As detailed in the hardware section, there has been ongoing memory correction warnings for something like an entire year now.

In December, I had finally got around to locating the issue and it seemed to concern the same DIMM, whose location had to be deduced from various tools. Afterwards however, I was sure of it, but needed to delay because due to heavy workloads.

Finally mid February, the processing workload came down a little, so a re-start was forced on the users.


The memory swap was smooth but the marvin node seemed to hang on a file system check.

Key learnings

  • Absolutely keep non-system filesystems commented-out in /etc/fstab
  • when wanting to mount or un-mount, de-comment these lines again. Yes, this is a very manual method, but this is critical issue.
  • bring nodes down before taking down marvin.
  • the appending of int=/bin/bash or emergency to the kernel boot up options does not work. The system instead hangs (apparently) on dracut. This actually is very poor. An emergency mode should need as little as possible to work.
  • the virtual media functions on marvin's IPMI is not useable, it fails to upload the images correctly both via web interface and IPMI View. Aggravatingly, they appear to load ... but never complete.

Critical issues

The chief critical issue seems to be that of the de-activation of storage LVM, and the inability of the Red Hat boot-up procedure to deal with it.
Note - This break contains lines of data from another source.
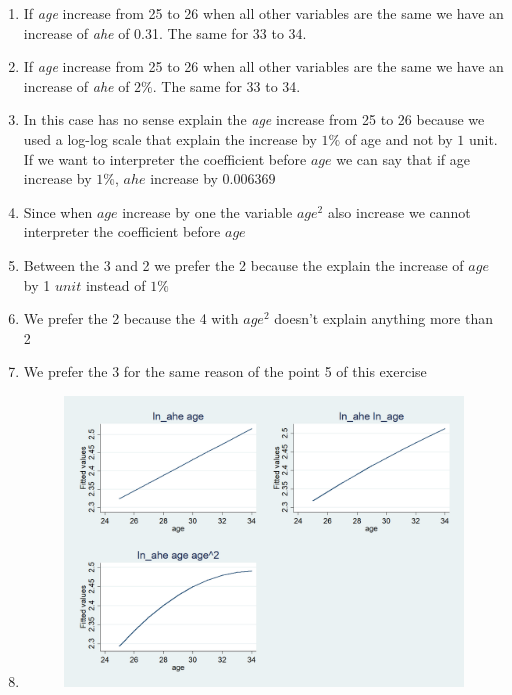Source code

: \documentclass[10pt,a4paper]{article}
\author{Michele De Vita}
\begin{document}
	\begin{enumerate}
		\item If \textit{age} increase from 25 to 26 when all other variables are the same we have an increase of \textit{ahe} of 0.31. The same for 33 to 34.
		\item  If \textit{age} increase from 25 to 26 when all other variables are the same we have an increase of \textit{ahe} of $ 2\% $. The same for 33 to 34.
		\item In this case has no sense explain the \textit{age} increase from 25 to 26 because we used a log-log scale that explain the increase by $ 1\% $ of age and not by $ 1 $ unit. If we want to interpreter the coefficient before $ age $ we can say that if age increase by $ 1\% $,  $ ahe $  increase by $ 0.006369 $
		\item Since when $ age  $ increase by one the variable $ age^2 $ also increase we cannot interpreter the coefficient before $ age $
		\item Between the 3 and 2 we prefer the 2 because the explain the increase of $ age $ by 1 $ unit $ instead of $ 1\% $ 
		\item We prefer the 2 because the 4 with $ age^2 $ doesn't explain anything more than 2
		\item We prefer the 3 for the same reason of the point 5 of this exercise
		\item 
		\begin{figure}[H]
			\centering
			\includegraphics[width=0.7\linewidth]{plot_3_regressions}

		\end{figure}
		
	\end{enumerate}
\end{document}
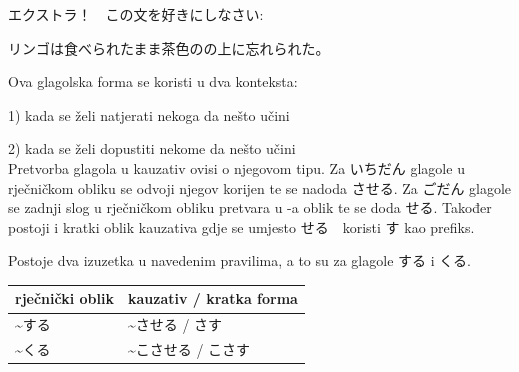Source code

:         \begin{mondai}{ エクストラ！　この文を好きにしなさい: }
        	\item リンゴは食べられたまま茶色のの上に忘れられた。 
        \end{mondai}
    
		
	
\newpage
{}

	
	Ova glagolska forma se koristi u dva konteksta:
	
	1) kada se želi natjerati nekoga da nešto učini
	
	2) kada se želi dopustiti nekome da nešto učini\\
	
	Pretvorba glagola u kauzativ ovisi o njegovom tipu.
	Za いちだん glagole u rječničkom obliku se odvoji njegov korijen te se nadoda させる.
	Za ごだん glagole se zadnji slog u rječničkom obliku pretvara u -a oblik te se doda せる.
	Također postoji i kratki oblik kauzativa gdje se umjesto せる　koristi す kao prefiks.
	
	\begin{reibun}
	\end{reibun}
	
	Postoje dva izuzetka u navedenim pravilima, a to su za glagole する i くる.
	
	\begin{table}[h]
		\centering
		\begin{tabular}{l l}\toprule[2pt]
			rječnički oblik & kauzativ / kratka forma\\
			\midrule
			\textasciitilde する　& \textasciitilde させる / さす\\
			\textasciitilde くる　&\textasciitilde こさせる / こさす\\
			\bottomrule[2pt]
		\end{tabular}
	\end{table}
	
	\newpage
The boot-up procedure hangs, not at the beginning, but quite close to the end of the procedure, semmingly not know what to do with a deactivated LVM.

Why does the storage LVM de-activate and not the others? This issue is still not clear.

The upshot is that the /storage system should never be set for mounting on boot but rather should be mounted manually afterwards. This requires off-on-off commenting in the /etc/fstab file.